• Exercise prompt:
Copy out each line of the listing below where the string "lbjcover" appears.

• Dataset extract:
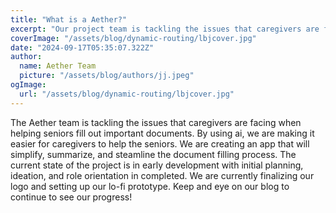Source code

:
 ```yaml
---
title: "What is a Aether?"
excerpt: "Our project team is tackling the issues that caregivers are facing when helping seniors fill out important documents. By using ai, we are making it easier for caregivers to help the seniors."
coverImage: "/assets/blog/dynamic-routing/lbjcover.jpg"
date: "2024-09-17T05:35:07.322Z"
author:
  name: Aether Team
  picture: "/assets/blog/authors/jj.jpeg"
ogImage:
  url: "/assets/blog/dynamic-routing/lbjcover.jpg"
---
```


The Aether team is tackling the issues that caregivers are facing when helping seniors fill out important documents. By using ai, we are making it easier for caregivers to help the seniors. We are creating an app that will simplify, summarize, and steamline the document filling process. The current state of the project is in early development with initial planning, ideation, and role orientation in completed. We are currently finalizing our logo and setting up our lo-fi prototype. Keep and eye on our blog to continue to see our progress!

• Answer space:
coverImage: "/assets/blog/dynamic-routing/lbjcover.jpg"
  url: "/assets/blog/dynamic-routing/lbjcover.jpg"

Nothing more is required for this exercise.